Demonstrating that it was often difficult to draw a clear-cut distinction between elite psychical research and experimental psychology in terms of representatives, research questions and empirical findings, the book will fundamentally challenge the standard way of sketching the historical relationship between these disciplines in terms of an alleged victory of ‘science’ over ‘superstition’.

Grounded in a juxtaposition of conflicting attitudes to psychical research in the men commonly credited as the ‘founders’ of the modern psychological profession, Wilhelm Wundt in Germany and William James in the US, the study captures a wide range of positions regarding psychical research among early leading representatives of psychology in Europe and America. Employing a cross-national perspective, it will sketch the brief but historically significant rise of psychical research as a branch of experimental psychology and analyze the context of its demise.

A central argument is that the repudiation of psychical research by Wundt and other early representatives and popularizers of psychology had surprisingly little to do with the often-assumed intrinsic lack of scientific rigour of psychical research. It will show that as a rule opponents did not engage in constructive methodological discussions, but instrumentalized widespread nineteenth-centuries fears of social, religious and moral corollaries of ‘superstition’, ‘enthusiasm’ and similar shorthands for excessive belief and epistemic deviance.

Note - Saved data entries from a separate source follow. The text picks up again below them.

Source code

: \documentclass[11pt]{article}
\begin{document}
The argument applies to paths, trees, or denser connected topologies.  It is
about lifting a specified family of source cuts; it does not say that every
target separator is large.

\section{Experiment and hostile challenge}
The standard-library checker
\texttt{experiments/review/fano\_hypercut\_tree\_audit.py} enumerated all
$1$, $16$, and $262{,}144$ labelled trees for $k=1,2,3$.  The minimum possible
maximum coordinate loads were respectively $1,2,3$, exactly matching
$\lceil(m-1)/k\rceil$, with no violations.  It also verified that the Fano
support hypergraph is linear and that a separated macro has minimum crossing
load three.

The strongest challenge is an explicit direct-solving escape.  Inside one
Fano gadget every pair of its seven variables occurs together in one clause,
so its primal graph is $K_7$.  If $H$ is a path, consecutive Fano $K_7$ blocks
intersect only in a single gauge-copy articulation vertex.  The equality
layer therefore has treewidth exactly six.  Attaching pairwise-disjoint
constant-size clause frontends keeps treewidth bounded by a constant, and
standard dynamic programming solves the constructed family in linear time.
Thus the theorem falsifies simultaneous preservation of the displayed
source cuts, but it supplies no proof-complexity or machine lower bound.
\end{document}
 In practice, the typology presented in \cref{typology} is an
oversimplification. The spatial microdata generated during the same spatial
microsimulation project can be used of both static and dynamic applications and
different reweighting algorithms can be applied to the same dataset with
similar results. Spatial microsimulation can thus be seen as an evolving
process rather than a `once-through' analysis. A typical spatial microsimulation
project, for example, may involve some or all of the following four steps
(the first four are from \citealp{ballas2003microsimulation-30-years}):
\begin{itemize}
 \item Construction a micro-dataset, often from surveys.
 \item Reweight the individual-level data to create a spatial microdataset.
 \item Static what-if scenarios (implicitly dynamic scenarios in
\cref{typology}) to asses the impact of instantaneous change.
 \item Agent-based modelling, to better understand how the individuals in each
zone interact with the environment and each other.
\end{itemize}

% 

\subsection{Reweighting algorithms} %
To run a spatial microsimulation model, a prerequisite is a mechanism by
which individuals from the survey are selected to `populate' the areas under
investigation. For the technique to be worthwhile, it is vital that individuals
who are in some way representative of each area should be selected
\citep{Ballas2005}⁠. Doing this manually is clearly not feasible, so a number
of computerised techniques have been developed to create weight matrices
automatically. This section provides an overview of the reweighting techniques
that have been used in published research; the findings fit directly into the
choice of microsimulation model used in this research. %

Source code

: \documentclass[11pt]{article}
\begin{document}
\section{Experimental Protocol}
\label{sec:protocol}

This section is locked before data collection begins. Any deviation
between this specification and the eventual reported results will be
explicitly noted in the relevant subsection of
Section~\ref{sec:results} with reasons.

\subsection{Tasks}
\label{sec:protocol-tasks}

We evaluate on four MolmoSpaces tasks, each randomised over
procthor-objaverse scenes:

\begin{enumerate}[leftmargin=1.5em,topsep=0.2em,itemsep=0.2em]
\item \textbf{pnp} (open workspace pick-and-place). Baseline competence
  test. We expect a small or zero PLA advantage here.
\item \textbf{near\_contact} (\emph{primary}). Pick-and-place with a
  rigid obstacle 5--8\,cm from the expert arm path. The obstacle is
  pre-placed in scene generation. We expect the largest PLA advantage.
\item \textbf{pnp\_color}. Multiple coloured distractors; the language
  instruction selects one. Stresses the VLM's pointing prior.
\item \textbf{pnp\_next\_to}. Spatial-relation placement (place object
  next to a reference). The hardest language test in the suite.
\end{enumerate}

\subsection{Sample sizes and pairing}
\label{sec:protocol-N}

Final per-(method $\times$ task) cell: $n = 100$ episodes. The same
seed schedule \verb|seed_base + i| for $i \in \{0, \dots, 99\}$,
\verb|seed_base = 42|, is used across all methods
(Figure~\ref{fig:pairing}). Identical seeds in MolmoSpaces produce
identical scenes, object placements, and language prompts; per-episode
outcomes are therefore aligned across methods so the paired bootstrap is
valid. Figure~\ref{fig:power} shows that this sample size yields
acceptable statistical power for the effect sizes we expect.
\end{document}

This study will reconstruct major metaphysical and political debates at a time when the sciences became modern academic professions. Even though these debates have long vanished from public awareness, they continue to shape the limits of permissible scientific inquiry, as well as standard ways of writing the history of the relationship between science and the occult. I therefore hope the book will not only be of interest to historians of the sciences, but a broad audience interested in past and present controversies related to the subject matter of psychical research.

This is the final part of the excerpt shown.